Caro José Dias, não estaria o senhor tentando ontologizar a questão do tempo, estaria? porque então nada seria mais grave, nada seria mais fora de propósito. Ainda assim, agradeço o interesse pelo tempo alheio, que pelo visto já não é tão alheio.

Anônimo disse...

Como é possível ontologizar o tempo?
se o ser participa do tempo e da eternidade numa sincronicidade!

Anônimo disse...

Afff... ! ao invés de ler o Bergson, acho que um bom tomada de st.

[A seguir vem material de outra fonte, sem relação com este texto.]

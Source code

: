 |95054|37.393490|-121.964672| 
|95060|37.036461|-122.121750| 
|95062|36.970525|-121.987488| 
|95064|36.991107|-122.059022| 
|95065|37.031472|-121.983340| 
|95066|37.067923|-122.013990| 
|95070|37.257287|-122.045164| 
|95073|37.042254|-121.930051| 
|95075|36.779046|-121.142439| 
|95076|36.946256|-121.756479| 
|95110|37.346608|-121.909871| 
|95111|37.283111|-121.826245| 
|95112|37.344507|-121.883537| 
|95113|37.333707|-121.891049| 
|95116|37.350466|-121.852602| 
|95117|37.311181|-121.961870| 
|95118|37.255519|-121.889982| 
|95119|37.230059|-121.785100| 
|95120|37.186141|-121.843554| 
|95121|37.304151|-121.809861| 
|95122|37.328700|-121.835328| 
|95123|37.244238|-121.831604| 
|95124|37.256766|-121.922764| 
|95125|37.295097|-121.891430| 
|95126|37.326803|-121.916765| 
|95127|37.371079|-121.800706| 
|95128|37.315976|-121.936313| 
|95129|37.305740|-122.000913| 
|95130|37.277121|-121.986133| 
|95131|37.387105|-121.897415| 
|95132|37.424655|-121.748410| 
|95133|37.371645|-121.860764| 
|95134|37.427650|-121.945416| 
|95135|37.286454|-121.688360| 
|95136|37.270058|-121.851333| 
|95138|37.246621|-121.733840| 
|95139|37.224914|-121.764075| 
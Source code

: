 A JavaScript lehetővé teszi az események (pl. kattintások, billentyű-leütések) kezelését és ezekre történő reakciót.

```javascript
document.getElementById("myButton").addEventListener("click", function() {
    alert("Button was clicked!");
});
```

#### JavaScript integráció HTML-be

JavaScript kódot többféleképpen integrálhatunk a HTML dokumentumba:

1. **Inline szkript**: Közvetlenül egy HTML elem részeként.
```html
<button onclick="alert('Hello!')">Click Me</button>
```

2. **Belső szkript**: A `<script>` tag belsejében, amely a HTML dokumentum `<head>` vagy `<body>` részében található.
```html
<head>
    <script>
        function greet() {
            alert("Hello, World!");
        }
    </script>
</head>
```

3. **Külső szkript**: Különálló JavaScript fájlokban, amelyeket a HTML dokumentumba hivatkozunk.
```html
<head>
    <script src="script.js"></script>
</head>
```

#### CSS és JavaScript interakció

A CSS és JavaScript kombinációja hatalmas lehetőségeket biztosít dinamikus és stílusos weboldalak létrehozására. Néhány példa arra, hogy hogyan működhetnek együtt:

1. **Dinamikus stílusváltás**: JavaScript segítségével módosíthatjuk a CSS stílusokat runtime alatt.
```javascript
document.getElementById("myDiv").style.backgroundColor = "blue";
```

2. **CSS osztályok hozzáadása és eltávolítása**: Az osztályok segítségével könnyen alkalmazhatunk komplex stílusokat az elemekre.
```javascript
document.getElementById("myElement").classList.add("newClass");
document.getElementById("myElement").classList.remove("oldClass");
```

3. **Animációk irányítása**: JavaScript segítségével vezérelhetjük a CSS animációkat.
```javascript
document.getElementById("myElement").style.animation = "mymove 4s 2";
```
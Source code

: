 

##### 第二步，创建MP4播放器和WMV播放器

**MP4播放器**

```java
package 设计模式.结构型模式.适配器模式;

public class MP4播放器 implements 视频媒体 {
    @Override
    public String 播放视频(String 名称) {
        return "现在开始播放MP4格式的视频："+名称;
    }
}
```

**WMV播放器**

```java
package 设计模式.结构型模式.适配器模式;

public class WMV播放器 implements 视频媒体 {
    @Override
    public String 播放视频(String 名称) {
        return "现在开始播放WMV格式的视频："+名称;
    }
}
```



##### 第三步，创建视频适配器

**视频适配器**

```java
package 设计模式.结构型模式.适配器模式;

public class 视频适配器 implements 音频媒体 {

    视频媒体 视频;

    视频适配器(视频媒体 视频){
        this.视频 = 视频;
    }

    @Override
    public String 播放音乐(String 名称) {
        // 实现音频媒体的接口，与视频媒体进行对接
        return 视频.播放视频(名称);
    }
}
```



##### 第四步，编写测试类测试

Agostinho seria necessária a ti.

Daniel Jablonski disse...

está registrado, como tudo mais.

Alice Sant'Anna disse...

esse foi de arrepiar, estrapolar o cubo, sentir saudade mesmo quando se está perto. obrigada por isso, um beijo.

Lucas C disse...

"tudo parece um trabalho mais a ser visto e menos a ser entendido" : corroboro, total, desdobra fibra por fibra.
Labios, acorda coraçao : ta na hora moleque, é tempo ja.

Anônimo disse...

e eu só ouvi o teu silencio..fiquei mal..voce podia ter me avisado...

Anônimo disse...

é me conhecendo um pouco...podia ter me dito...(inconfessavelmente, eu achei que voce tava querendo distancia e eu como mae, sofria em silencio)

estou com muitas lagrimas no rosto, de saudades e de emocao ...voce nunca me diz nada e isso é muito...

Anônimo disse...

é tudo lindo..se voce soubesse como pensei coisas esses dias..sobre te perder um pouco todos os dias
pensei neste meio tempo, que desencontro é algo que acontece no tempo, se uma pessoa nao avisa para a outra que o tempo esta lá, disponivel, para ela.

Anônimo disse...

penso em voce ai, tentando solucionar problemas que nao demandam soluçao e sao eternas questoes a serem avaliadas em todas as nossas pequenas decisoes de todos os dias.
questoes de fundamental importancia:faço agora ou depois? protesto desta vez ou deixo para quando a raiva vier?acordo ou durmo? amo ou deixo para lá? desejo ou me desejam?
na duvida, meu filho, tira o coraçao da cama e carrega ele com voce no peito...ele vai te proteger

Anônimo disse...

Para refletir ao escrever:
todas as vezes que voce diminuir o texto ENORME, a açao vai ficar mais precisa, mais realizada.
Mas, cuidado! voce é um escritor: muita gente vai te ler. na mesma proporçao que voce vai falar e se expor..tudo vai ser mais lido e discutido para ser mais tocado e tocar mais os que sentem e nao confessam.